Deu mesmo e assim que as recuperavam acontecia sempre a mesma coisa: bola rasteira em Slimani, logo na frente, para o argelino esperou o que fosse preciso até João Mário aparecer a correr, de frente para a baliza. Com dois passes os leões passaram a inventar éne contra-ataques que mostravam como Rui Vitória se enganara antes do dérbi — era o Benfica que parecia ter 11 jogadores e o Sporting a equipa. Os encarnados, quando tinha de correr para trás, só olhavam para a bola e esqueciam o espaço. Ruiz, Adrien, Téo e João Mário trocavam os passes como queriam, lentos e com calma. Os leões erravam porque erravam e não por serem forçados a errar. O Benfica apenas começou a melhor quando Fejsa deixou de estar a mais em campo e saiu para Pizzi ir a jogo — o sérvio entrara em campo ao intervalo. Rui Vitória reconhecia o tiro ao lado e o novo médio deu mais passes certeiros e rapidez à equipa. Houve um remate perigoso de Samaris, um roubo de bola na raça de Jiménez junto à área e Gaitán e Mitroglou a fazerem a penáltis que o árbitro não apitou, e pouco mais. Ou nada mais.

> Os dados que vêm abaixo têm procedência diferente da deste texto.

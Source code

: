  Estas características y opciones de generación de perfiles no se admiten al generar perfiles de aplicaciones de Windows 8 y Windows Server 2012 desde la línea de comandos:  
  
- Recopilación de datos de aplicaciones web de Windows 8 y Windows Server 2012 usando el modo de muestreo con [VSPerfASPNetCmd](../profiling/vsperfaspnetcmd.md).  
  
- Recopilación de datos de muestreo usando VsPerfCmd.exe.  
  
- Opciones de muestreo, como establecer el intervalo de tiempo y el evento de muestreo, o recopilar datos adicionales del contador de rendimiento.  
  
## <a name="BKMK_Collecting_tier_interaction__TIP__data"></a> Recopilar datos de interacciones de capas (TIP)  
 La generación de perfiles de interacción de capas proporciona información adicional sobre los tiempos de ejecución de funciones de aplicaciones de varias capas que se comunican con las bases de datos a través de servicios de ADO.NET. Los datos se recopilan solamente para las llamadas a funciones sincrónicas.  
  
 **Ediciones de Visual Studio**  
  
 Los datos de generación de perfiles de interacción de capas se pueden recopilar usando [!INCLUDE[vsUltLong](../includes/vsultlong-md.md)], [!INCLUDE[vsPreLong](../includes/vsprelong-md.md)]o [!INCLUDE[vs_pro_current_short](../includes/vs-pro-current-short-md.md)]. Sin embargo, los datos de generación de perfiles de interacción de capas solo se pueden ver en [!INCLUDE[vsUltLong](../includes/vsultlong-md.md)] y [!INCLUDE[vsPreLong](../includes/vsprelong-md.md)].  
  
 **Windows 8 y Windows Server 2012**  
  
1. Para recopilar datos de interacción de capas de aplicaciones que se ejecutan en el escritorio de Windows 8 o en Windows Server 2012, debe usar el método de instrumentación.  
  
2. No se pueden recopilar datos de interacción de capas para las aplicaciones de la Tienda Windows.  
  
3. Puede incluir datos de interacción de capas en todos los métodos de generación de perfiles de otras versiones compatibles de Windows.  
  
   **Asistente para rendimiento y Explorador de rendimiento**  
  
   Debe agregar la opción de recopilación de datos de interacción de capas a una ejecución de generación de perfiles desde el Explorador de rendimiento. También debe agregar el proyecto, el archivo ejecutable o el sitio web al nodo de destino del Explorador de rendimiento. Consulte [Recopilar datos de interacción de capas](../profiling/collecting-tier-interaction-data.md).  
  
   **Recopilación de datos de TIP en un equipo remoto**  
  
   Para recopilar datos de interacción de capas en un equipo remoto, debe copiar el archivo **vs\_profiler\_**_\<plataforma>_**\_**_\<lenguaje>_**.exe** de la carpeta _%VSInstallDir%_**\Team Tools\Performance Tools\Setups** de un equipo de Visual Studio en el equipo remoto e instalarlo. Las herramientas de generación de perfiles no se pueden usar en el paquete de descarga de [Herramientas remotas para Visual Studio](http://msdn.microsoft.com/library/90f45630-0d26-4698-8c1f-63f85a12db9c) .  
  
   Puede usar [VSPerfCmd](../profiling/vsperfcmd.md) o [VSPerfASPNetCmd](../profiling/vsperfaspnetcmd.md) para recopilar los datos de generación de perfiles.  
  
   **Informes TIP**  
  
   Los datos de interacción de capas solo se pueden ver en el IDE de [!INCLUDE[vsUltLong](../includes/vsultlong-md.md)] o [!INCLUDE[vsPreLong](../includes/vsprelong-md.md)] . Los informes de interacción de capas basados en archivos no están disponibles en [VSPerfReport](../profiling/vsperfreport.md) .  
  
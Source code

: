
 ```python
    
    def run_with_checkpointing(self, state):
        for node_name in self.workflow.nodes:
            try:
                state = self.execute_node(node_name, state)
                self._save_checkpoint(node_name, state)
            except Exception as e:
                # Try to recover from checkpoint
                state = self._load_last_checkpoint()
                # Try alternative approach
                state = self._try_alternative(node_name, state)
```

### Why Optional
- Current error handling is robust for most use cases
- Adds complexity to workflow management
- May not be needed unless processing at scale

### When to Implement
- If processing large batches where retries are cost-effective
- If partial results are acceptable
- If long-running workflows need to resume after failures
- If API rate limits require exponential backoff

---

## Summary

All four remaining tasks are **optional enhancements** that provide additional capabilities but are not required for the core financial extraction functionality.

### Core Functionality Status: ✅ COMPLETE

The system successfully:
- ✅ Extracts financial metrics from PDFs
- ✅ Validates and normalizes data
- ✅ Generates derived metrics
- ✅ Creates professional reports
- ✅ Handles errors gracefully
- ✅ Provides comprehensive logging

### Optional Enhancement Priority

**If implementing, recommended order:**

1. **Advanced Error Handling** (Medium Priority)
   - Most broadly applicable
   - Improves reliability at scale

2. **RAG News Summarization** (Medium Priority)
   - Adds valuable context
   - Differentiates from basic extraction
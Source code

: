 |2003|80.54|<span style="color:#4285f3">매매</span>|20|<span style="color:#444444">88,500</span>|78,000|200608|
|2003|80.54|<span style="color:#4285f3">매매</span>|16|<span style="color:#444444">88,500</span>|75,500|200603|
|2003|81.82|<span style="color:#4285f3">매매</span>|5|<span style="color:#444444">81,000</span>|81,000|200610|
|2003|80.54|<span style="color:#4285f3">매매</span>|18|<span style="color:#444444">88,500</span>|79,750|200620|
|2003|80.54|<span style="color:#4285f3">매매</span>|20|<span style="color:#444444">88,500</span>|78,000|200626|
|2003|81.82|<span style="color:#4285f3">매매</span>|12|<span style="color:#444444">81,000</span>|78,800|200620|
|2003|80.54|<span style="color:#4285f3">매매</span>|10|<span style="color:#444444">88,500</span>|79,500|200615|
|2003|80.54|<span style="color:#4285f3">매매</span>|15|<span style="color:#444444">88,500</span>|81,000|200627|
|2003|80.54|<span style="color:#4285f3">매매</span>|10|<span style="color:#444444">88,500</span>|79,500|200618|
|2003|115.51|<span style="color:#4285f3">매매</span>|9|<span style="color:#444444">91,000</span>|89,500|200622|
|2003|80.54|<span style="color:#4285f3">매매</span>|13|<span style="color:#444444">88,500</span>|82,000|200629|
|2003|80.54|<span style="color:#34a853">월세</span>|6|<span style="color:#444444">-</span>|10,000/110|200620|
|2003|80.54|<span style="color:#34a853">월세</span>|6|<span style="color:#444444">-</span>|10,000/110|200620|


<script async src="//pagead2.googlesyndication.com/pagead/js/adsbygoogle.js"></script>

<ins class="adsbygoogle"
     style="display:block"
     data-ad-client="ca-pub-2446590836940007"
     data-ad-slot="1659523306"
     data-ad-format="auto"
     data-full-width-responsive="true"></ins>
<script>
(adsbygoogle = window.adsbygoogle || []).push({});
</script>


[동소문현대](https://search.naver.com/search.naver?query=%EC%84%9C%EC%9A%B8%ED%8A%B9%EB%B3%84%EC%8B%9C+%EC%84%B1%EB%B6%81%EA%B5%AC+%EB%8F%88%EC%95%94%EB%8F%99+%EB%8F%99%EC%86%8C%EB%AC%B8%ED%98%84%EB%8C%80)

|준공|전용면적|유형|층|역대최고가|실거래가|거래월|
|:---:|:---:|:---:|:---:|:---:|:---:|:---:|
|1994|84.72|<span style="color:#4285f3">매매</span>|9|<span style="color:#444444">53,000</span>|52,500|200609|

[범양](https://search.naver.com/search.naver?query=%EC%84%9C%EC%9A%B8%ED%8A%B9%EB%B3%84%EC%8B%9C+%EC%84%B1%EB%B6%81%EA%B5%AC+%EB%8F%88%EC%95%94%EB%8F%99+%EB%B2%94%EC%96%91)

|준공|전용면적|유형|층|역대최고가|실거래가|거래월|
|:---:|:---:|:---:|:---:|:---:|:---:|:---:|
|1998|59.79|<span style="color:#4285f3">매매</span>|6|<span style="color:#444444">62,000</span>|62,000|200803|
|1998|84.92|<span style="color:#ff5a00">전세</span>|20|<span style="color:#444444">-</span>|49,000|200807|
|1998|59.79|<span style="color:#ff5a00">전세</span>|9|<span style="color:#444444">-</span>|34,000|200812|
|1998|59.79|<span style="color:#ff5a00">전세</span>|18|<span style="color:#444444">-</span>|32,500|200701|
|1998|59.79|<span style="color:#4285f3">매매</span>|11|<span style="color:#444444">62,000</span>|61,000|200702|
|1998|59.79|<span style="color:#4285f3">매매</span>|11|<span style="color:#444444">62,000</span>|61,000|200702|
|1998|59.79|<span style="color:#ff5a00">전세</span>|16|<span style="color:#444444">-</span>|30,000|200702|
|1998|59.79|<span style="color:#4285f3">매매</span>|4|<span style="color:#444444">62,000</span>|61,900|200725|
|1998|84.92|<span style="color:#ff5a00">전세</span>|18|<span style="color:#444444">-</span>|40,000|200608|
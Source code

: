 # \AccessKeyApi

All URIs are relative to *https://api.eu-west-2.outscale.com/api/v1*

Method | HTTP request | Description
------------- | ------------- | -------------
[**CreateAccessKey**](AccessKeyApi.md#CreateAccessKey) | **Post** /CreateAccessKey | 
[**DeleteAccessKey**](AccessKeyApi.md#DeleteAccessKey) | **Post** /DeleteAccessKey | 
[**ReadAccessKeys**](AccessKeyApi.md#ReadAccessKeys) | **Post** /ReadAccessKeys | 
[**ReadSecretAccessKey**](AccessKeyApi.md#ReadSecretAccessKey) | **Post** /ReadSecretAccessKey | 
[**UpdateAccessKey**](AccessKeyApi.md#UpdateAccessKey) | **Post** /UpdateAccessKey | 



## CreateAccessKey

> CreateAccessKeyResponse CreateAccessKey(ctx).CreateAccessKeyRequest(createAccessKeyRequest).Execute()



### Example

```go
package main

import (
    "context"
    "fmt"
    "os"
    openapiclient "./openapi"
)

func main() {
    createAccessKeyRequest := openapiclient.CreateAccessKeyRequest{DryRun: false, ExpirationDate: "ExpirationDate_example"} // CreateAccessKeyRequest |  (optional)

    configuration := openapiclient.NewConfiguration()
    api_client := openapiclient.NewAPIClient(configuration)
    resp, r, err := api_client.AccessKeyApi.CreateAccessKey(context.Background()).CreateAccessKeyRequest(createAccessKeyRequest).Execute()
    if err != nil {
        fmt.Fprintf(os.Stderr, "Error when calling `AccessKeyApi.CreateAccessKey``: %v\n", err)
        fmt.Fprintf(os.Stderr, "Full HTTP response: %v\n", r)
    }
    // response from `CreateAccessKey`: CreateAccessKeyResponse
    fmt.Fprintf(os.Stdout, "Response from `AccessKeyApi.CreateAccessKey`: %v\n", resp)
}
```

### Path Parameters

A hora e meia de dérbi na Luz mostrou como os dois rivais serviram caldos bem diferentes ao costume. Na tigela do Sporting viu-se como tudo ganha outro sabor com William em campo. E como colocar Slimani a portar-se como nunca se tinha portado (na primeira parte) e a equipa a jogar como não costuma (na segunda) baralhou as contas ao adversário. No prato do Benfica viu-se uma equipa a querer partir para cima de outra e a ter mais fome do que barriga quando já mostrou esta época que joga bem melhor nas alturas em que esperar para ver como a outra equipa lhe pretender fazer mal.

Os encarnados tentaram sempre resolver os problemas correndo mais e mais rápido sem darem um tempo à cabeça para dar a volta ao que um treinador magicou para derrotar o Benfica. Jorge Jesus regressou à Luz, ganhou, igualou o melhor resultado de sempre dos leões neste estádio (3-0) e aumentou para oito pontos a vantagem sobre os rivais no campeonato (o Benfica tem menos um jogo). Às vezes compensa inventar para não se jogar como de costume.